Now Aaron’s latest venture is her 2016 album Fire And Gasoline, an effort that relays a Rock, even Pop side beat, sounding something like another version of Meredith Brookes. Released on March 25th via Big Sister Records/ILS/Caroline, Fire and Gasoline was engineered by Ben Kaplan (Mother Mother, Hedley) as well as vocal engineer/keyboard guru John Webster (Bon Jovi, Aerosmith, The Cult), helping bring together eleven tracks from Aaron’s soul.
Opening the album is “Tom Boy,” which is reminiscent of earlier Avril Lavigne material. A fun little number originally written for Aaron’s daughter, it is one of the more aggressive tracks of the album.
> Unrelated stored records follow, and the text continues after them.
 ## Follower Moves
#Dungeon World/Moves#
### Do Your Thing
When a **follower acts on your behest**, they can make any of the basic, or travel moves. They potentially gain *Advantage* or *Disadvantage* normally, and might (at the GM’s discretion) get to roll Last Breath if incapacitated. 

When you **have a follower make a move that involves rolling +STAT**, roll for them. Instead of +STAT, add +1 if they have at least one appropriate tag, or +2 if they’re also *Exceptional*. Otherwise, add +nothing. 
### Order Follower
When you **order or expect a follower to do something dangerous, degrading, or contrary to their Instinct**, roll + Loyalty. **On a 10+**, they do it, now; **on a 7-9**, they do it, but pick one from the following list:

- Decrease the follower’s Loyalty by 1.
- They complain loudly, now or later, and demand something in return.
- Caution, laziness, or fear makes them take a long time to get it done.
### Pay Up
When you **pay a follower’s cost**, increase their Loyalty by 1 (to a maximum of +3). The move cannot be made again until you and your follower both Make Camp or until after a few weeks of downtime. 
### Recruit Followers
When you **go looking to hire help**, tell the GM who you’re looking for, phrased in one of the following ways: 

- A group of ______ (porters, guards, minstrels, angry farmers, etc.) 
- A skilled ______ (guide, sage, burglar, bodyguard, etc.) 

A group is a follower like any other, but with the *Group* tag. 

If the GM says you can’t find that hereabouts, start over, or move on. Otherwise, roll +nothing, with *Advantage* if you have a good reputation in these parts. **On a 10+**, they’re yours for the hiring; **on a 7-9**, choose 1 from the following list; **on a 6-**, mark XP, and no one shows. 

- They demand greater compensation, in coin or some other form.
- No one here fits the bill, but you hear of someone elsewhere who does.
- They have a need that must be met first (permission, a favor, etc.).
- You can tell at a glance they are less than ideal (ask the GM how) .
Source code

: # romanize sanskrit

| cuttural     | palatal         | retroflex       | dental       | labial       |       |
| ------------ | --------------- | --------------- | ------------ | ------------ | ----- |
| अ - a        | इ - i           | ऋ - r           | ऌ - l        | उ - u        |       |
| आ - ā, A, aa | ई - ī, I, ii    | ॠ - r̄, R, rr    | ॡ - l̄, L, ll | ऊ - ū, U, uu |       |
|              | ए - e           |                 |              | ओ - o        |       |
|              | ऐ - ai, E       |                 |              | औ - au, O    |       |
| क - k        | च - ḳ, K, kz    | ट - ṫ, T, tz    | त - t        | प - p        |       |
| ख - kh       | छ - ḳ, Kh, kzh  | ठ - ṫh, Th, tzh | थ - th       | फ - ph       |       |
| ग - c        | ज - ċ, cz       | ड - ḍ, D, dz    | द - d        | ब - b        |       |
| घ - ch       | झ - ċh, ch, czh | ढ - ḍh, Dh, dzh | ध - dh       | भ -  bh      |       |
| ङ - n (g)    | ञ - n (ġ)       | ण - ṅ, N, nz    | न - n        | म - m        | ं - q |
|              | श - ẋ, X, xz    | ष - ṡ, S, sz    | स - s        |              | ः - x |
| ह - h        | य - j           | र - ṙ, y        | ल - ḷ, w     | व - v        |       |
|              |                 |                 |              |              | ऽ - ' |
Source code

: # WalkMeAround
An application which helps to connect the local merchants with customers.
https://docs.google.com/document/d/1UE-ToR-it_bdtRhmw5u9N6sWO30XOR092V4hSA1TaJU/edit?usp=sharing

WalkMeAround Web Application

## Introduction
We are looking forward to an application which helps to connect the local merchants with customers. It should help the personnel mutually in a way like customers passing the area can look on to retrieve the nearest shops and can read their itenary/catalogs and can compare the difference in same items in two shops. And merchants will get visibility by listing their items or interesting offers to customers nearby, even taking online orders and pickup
One could even say the song is thematic to where Lee Aaron is now. Next comes Aaron’s second single, title-track “Fire And Gasoline.” It resolutely delivers a groovy, funky bass sound along with a clearly developed vocal line. Within the fabric of the track, Aaron solidifies she is bad ace and she is not putting up with anyone’s stuff. It is a song that listeners will feel empowered by Aaron’s vocals bringing the words to life.
Moving on, another self-assertive track can be found within the bubblegum Punk Rock beat laden “Wanna Be.” Then there is “Bittersweet,” which rocks a great melody and a catchy sound. Furthermore, cuts like the refined “Heart Fix” and more mellow album closer “Find The Love” may be good enough to make it onto Adult Contemporary radio. Each track is solidly written with striking lyrics about life’s struggles. A topic many artists cover, Aaron’s sincere delivery make the songs that much more effective as they stand out and hopefully will get noticed for deserved airplay.
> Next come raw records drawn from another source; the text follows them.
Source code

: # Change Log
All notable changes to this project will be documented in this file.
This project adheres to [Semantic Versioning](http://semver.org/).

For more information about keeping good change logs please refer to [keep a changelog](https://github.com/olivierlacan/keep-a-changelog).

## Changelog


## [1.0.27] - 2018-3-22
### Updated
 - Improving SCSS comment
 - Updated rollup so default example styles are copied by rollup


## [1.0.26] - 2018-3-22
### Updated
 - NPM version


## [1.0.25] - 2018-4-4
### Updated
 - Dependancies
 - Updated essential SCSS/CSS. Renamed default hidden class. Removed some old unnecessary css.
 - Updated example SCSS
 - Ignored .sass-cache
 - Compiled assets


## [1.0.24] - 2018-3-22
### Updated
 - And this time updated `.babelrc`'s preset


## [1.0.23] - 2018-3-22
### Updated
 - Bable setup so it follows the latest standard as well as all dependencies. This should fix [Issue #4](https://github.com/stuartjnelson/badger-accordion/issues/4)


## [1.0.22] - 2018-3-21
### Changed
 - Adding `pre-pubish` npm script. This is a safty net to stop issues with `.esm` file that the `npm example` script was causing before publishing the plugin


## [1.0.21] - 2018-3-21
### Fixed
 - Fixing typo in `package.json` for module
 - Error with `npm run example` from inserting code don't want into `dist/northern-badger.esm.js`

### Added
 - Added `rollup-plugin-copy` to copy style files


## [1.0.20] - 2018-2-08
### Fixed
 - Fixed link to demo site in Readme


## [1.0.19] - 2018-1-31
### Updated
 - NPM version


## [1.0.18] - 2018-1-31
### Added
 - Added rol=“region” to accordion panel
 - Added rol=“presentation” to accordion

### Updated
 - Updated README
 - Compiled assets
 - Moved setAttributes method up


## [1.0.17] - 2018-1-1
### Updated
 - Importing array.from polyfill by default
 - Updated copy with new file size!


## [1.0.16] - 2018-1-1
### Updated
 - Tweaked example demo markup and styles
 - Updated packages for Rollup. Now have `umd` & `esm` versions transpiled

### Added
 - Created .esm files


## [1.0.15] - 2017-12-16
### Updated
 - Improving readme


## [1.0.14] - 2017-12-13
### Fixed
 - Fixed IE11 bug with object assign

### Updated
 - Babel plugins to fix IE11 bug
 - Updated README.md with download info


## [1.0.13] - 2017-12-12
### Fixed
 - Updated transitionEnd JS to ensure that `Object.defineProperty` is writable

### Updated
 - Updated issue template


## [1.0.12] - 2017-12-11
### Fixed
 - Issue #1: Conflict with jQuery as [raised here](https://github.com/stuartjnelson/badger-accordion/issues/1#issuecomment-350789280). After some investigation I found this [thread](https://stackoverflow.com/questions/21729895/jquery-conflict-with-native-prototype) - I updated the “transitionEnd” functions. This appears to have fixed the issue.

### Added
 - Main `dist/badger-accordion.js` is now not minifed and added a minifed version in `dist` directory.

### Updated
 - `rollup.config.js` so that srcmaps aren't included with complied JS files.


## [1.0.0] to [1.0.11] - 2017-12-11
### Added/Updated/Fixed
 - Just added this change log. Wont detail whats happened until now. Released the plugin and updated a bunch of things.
Mixed within the album is a diversity of sound, and that could be heard on “50 miles,” which possess a far darker vibe to it. With Aaron’s voice fitting very well, it is a song that has an edge of Blues Rock and Soul that will turn on many listeners. On the other side of the spectrum, “Bad Boyfriend” is the heaviest song on the album and the title states it all, letting the listener knowing this is not a romantic slow number. This before the smooth sounding “Nothing Says Everything,” which has a touch of Country Rock in its sound as Aaron emotionally sings about how the regret and the words unspoken in a relationship that could have made a difference. Thereafter is “If You Don’t Love Me Anymore,” a resplendently chill mainstream Rock song which has an ’80s feel with the complex piano and guitar lines radiating through. It is a song that is equally as effective and addictive as all those came before, and as stated with other tracks, hopefully gets the attention it deserves.
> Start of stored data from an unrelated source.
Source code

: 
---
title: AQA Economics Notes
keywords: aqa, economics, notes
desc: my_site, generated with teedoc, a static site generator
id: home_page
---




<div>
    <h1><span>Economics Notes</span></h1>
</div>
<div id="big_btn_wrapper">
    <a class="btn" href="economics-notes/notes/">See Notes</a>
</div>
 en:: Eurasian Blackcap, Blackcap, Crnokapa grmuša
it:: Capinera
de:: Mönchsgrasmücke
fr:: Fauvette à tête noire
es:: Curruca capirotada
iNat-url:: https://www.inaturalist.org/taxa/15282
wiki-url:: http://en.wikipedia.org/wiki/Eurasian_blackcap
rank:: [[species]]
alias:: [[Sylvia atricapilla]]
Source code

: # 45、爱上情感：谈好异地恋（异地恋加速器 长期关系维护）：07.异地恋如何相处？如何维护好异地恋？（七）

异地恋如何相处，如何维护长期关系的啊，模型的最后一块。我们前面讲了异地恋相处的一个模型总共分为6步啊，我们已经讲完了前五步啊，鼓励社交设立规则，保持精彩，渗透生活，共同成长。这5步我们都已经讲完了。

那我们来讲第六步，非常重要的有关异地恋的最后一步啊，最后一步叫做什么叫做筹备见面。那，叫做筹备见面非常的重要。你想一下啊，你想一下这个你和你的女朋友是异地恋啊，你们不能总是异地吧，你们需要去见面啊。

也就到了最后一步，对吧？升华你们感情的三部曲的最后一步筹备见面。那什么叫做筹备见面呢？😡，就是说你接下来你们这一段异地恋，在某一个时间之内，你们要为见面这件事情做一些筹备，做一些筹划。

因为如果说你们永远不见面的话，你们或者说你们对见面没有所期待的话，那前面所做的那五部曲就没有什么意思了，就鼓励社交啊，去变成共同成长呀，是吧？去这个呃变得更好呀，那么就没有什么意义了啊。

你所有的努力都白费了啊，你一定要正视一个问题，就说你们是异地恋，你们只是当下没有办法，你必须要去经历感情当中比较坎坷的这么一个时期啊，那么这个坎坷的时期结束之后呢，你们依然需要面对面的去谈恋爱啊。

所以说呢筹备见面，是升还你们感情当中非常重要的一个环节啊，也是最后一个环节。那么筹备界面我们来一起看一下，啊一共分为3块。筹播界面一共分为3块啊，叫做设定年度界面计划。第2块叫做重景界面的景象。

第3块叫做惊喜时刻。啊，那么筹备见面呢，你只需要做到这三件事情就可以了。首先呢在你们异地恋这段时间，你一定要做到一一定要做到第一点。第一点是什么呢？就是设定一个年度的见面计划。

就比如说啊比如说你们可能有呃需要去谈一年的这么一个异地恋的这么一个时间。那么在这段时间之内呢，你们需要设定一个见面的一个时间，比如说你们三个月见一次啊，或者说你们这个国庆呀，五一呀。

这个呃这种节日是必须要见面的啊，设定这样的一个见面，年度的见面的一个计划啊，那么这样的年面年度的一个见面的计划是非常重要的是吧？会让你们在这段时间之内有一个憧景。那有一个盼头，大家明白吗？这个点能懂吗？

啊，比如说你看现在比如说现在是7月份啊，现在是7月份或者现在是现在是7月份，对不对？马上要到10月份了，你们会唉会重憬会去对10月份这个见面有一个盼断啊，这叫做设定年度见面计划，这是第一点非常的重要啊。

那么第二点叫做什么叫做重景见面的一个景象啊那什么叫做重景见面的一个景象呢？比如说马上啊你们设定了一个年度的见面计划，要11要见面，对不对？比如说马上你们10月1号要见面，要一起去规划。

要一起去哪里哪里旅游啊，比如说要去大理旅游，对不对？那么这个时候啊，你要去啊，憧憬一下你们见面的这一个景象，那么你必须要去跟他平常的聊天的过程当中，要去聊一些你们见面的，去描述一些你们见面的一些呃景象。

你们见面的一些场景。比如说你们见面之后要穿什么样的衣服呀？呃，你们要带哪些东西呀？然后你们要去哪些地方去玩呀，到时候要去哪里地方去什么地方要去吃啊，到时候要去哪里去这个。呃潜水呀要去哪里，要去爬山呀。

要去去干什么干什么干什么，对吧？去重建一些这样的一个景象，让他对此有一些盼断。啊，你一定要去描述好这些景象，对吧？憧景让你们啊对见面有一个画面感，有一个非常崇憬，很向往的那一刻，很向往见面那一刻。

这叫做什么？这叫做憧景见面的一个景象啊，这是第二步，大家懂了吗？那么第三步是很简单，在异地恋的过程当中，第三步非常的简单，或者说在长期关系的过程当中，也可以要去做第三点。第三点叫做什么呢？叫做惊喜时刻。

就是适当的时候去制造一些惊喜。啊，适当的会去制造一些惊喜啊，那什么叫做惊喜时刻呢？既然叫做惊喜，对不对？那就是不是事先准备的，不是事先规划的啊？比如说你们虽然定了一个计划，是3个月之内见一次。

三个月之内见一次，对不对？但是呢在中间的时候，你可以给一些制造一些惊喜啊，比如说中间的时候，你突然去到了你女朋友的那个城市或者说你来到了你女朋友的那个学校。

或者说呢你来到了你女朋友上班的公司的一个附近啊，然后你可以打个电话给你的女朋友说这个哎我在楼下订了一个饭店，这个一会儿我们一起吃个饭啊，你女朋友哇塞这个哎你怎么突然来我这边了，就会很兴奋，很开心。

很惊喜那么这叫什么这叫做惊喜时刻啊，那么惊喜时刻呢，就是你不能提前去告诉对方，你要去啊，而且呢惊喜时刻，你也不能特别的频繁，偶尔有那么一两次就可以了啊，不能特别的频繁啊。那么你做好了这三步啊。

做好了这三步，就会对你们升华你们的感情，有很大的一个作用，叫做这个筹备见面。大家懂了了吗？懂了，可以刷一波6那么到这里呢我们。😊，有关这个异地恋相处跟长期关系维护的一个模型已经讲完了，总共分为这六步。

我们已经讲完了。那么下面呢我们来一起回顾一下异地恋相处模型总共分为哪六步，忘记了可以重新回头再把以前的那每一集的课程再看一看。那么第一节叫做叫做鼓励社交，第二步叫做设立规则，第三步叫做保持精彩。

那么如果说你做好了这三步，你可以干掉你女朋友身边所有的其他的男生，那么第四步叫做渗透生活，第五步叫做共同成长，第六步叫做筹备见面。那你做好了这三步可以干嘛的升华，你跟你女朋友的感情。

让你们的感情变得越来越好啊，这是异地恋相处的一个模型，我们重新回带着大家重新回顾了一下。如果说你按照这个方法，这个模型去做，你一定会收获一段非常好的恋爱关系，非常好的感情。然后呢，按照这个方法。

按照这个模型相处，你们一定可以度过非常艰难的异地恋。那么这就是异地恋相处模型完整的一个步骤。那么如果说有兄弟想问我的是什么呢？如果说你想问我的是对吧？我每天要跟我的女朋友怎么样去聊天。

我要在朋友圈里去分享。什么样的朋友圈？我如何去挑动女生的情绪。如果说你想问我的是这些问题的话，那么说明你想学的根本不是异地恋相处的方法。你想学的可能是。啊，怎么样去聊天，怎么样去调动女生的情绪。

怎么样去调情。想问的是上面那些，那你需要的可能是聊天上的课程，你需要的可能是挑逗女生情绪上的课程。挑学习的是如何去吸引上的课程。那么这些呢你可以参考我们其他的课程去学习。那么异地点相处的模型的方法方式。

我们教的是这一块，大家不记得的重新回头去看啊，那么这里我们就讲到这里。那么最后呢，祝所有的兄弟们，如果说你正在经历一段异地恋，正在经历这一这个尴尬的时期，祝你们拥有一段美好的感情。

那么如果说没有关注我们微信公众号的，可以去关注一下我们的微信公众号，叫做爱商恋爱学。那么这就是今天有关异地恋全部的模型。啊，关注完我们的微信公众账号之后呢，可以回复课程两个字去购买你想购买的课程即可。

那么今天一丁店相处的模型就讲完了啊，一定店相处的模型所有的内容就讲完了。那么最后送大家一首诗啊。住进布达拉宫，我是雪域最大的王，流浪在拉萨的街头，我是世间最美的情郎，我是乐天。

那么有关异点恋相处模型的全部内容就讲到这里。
With Fire and Gasoline, Aaron brings the ’80s forward and splits the Rock to a new generation of lit and primed rollers. The album is an emotional ride from start to finish and contains topics everyone can relate to, all while remaining potent musically. With that all said, this is not a Metal album, it is an album where fans get a chance to hear a gracefully matured Aaron offering Rock in her own vision. CrypticRock.com gives Lee Aaron’s Fire And Gasoline 3 out of 5 stars.